United States Department of State (Washington, DC)

Liberia: Un spécialiste américain aide les Libériens à améliorer la situation de leur pays

Par Charles W. Corey - Rédacteur

21 Février 2008


Washington, DC —  Les Américains, a déclaré M. Hartman « ont l'obligation d'aider les Libériens à entrer, après une longue guerre civile, dans une période de stabilité, de croissance et de développement économiques. »

- « Le Libéria est le genre de pays où je voulais venir en ma qualité d'Américain désireux d'apporter une aide », a déclaré un spécialiste du développement, M. Conor Hartman, lors de l'interview qu'il nous a accordée le 21 février dans le dernier des cinq pays d'Afrique subsaharienne (le Bénin, la Tanzanie, le Rwanda, le Ghana et le Libéria) où le président Bush vient de faire une visite officielle.

M. Hartman est au Libéria pour une année en tant que conseiller du ministère libérien des affaires intérieures, dans le cadre du programme Scott Family Liberia Fellows. Il est arrivé dans ce pays il y a sept mois et a aussi travaillé dans d'autres pays africains tels que le Soudan.

Les Américains, a-t-il dit, « ont l'obligation d'aider les Libériens à entrer, après une longue guerre civile, dans une période de stabilité, de croissance et de développement économiques.

« Si l'on considère à travers le monde les pays qui sortent d'un conflit, le Libéria est le plus prometteur de tous car il est doté de la meilleure équipe de dirigeants et du président le plus compétent, Mme Ellen Johnson Sirleaf, dont les collaborateurs sont aussi très compétents et qui est diplômée de l'université Harvard. » Le 5 novembre 2007, les États-Unis lui ont décerné la médaille de la liberté, leur distinction honorifique civile la plus importante.

Son gouvernement, a-t-il indiqué, est résolu à améliorer la situation du pays pour les jeunes Libériens et les futures générations.

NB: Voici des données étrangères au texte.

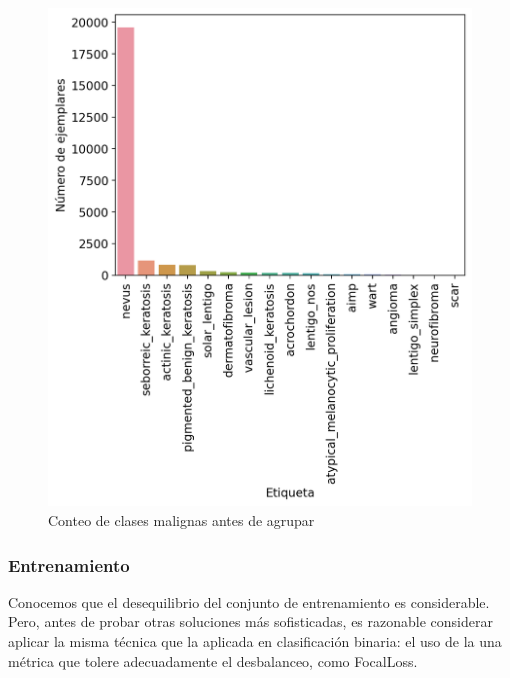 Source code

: \begin{figure}[H]
	\centering
	\includegraphics[scale = 0.6]{imagenes/countbenign.png}
	\caption{Conteo de clases malignas antes de agrupar}
	\label {fig:buenas}
\end{figure}

\subsubsection{Entrenamiento}

Conocemos que el desequilibrio del conjunto de entrenamiento es considerable. Pero, antes de probar otras soluciones más sofisticadas, es razonable considerar aplicar la misma técnica que la aplicada en clasificación binaria: el uso de la una métrica que tolere adecuadamente el desbalanceo, como FocalLoss.\\

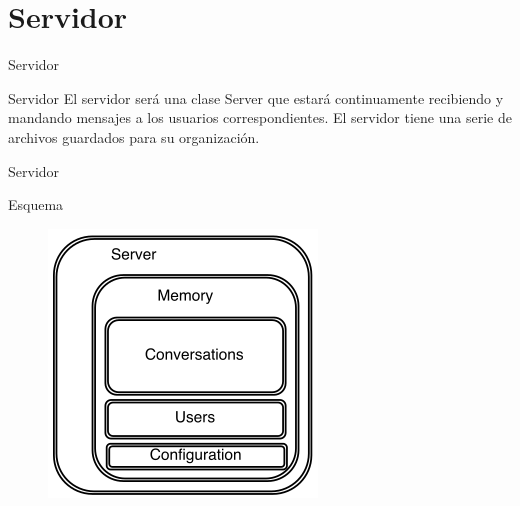 \section{Servidor}

\begin{frame}{Servidor}
	\begin{block}{Servidor}
		El servidor será una clase Server que estará continuamente recibiendo y mandando mensajes a los usuarios correspondientes. El servidor tiene una serie de archivos guardados para su organización.
	\end{block}
\end{frame}




\begin{frame}{Servidor}
	\begin{exampleblock}{Esquema}
		\begin{figure}[H]
    		\includegraphics[scale=0.7]{./Imagenes/server.png}
		\end{figure}
	\end{exampleblock}
\end{frame}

Il a déjà réussi en très peu de temps à passer d'une situation de conflit très grave à une situation où l'on observe une croissance très forte et de nombreux investissements.

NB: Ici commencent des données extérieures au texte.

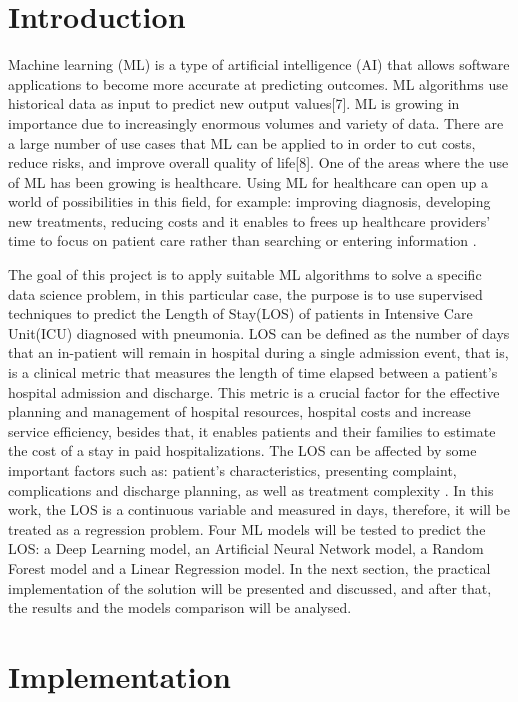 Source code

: \documentclass[journal]{IEEEtran} %
\begin{document}
\section{Introduction}
Machine learning (ML) is a type of artificial intelligence (AI) that allows software applications to become more accurate at predicting outcomes. ML algorithms use historical data as input to predict new output values[7].
ML is growing in importance due to increasingly enormous volumes and variety of data. There are a large number of use cases that ML can be applied to in order to cut costs, reduce risks, and improve overall quality of life[8].
One of the areas where the use of ML has been growing is healthcare. Using ML for healthcare can open up a world of possibilities in this field, for example: improving diagnosis, developing new treatments, reducing costs and it enables to frees up healthcare providers' time to focus on patient care rather than searching or entering information \cite{JAVAID202258}.\newline

The goal of this project is to apply suitable ML algorithms to solve a specific data science problem, in this particular case, the purpose is to use supervised techniques to predict the Length of Stay(LOS) of patients in Intensive Care Unit(ICU) diagnosed with pneumonia. LOS can be defined as the number of days that an in-patient will remain in hospital during a single admission event, that is, is a clinical metric that measures the length of time elapsed between a patient's hospital admission and discharge. This metric is a crucial factor for the effective planning and management of hospital resources, hospital costs and increase service efficiency, besides that, it enables patients and their families to estimate the cost of a stay in paid hospitalizations. The LOS can be affected by some important factors such as: patient’s characteristics, presenting complaint, complications and discharge planning, as well as treatment complexity \cite{Stone2022}.\newline
In this work, the LOS is a continuous variable and measured in days, therefore, it will be treated as a regression problem. Four ML models will be tested to predict the LOS: a Deep Learning model, an Artificial Neural Network model, a Random Forest model and a Linear Regression model. In the next section, the practical implementation of the solution will be presented and discussed, and after that, the results and the models comparison will be analysed.

\section{Implementation}
\end{document}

Depuis la fin de la guerre civile, les États-Unis ont aidé le Libéria à revitaliser son économie, à renforcer la bonne gouvernance et l'État de droit et à fournir les services de base. Leur aide bilatérale directe s'élève jusqu'ici à plus de 750 millions de dollars. Les États-Unis ont aussi financé un quart du coût de l'opération de maintien de la paix de l'ONU dans ce pays.

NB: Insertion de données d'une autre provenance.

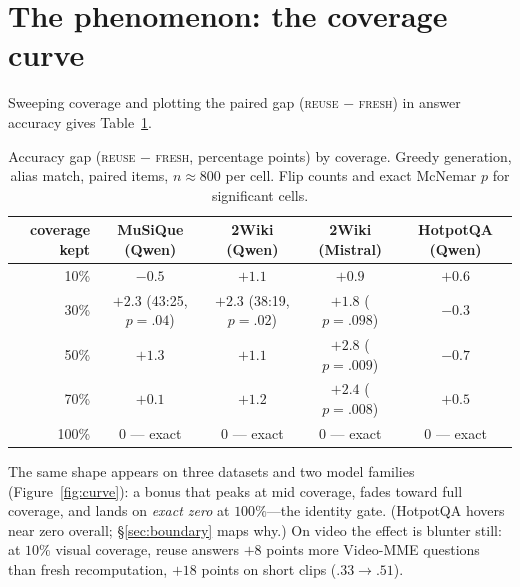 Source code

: \documentclass[11pt]{article}
\newcommand{\fresh}{\textsc{fresh}}
\newcommand{\reuse}{\textsc{reuse}}
\begin{document}
\section{The phenomenon: the coverage curve}
\label{sec:curve}

Sweeping coverage and plotting the paired gap (\reuse{} $-$ \fresh{}) in answer accuracy gives Table~\ref{tab:curve}.

\begin{table}[t]
\centering
\caption{Accuracy gap (\reuse{} $-$ \fresh{}, percentage points) by coverage. Greedy generation, alias match, paired items, $n\approx800$ per cell. Flip counts and exact McNemar $p$ for significant cells.}
\label{tab:curve}
\begin{tabular}{rcccc}
\toprule
coverage kept & MuSiQue (Qwen) & 2Wiki (Qwen) & 2Wiki (Mistral) & HotpotQA (Qwen) \\
\midrule
10\% & $-0.5$ & $+1.1$ & $+0.9$ & $+0.6$ \\
30\% & $\mathbf{+2.3}$ {\scriptsize(43:25, $p{=}.04$)} & $\mathbf{+2.3}$ {\scriptsize(38:19, $p{=}.02$)} & $+1.8$ {\scriptsize($p{=}.098$)} & $-0.3$ \\
50\% & $+1.3$ & $+1.1$ & $\mathbf{+2.8}$ {\scriptsize($p{=}.009$)} & $-0.7$ \\
70\% & $+0.1$ & $+1.2$ & $\mathbf{+2.4}$ {\scriptsize($p{=}.008$)} & $+0.5$ \\
100\% & 0 --- exact & 0 --- exact & 0 --- exact & 0 --- exact \\
\bottomrule
\end{tabular}
\end{table}

The same shape appears on three datasets and two model families (Figure~\ref{fig:curve}): a bonus that peaks at mid coverage, fades toward full coverage, and lands on \emph{exact zero} at $100\%$---the identity gate. (HotpotQA hovers near zero overall; \S\ref{sec:boundary} maps why.) On video the effect is blunter still: at $10\%$ visual coverage, reuse answers $+8$ points more Video-MME questions than fresh recomputation, $+18$ points on short clips ($.33\rightarrow.51$).
\end{document}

Selon M. Hartman, le taux réel de croissance du produit intérieur brut du Libéria a fortement augmenté sous la direction de Mme Johnson Sirleaf. Il est passé de 2,6 % en 2004, à 5,3 % en 2005, à 7,8 % en 2006 et à 9,5 % en 2007. Ces statistiques proviennent d'un document du gouvernement libérien sur la réduction de la pauvreté.

(De 1989 à 1996, l'une des guerres civiles les plus sanglantes de l'Afrique a eu lieu au Libéria. Elle a causé la mort de plus de 200.000 Libériens et déplacé 1 million d'autres qui ont trouvé refuge dans des camps établis dans des pays limitrophes. Le pays a connu une longue période d'incertitude jusqu'au 23 novembre 2005, date à laquelle la commission électorale libérienne a annoncé que Mme Ellen Johnson Sirleaf avait été élue à la présidence du pays. Elle est ainsi devenue la première femme à être élue librement présidente d'un pays africain.)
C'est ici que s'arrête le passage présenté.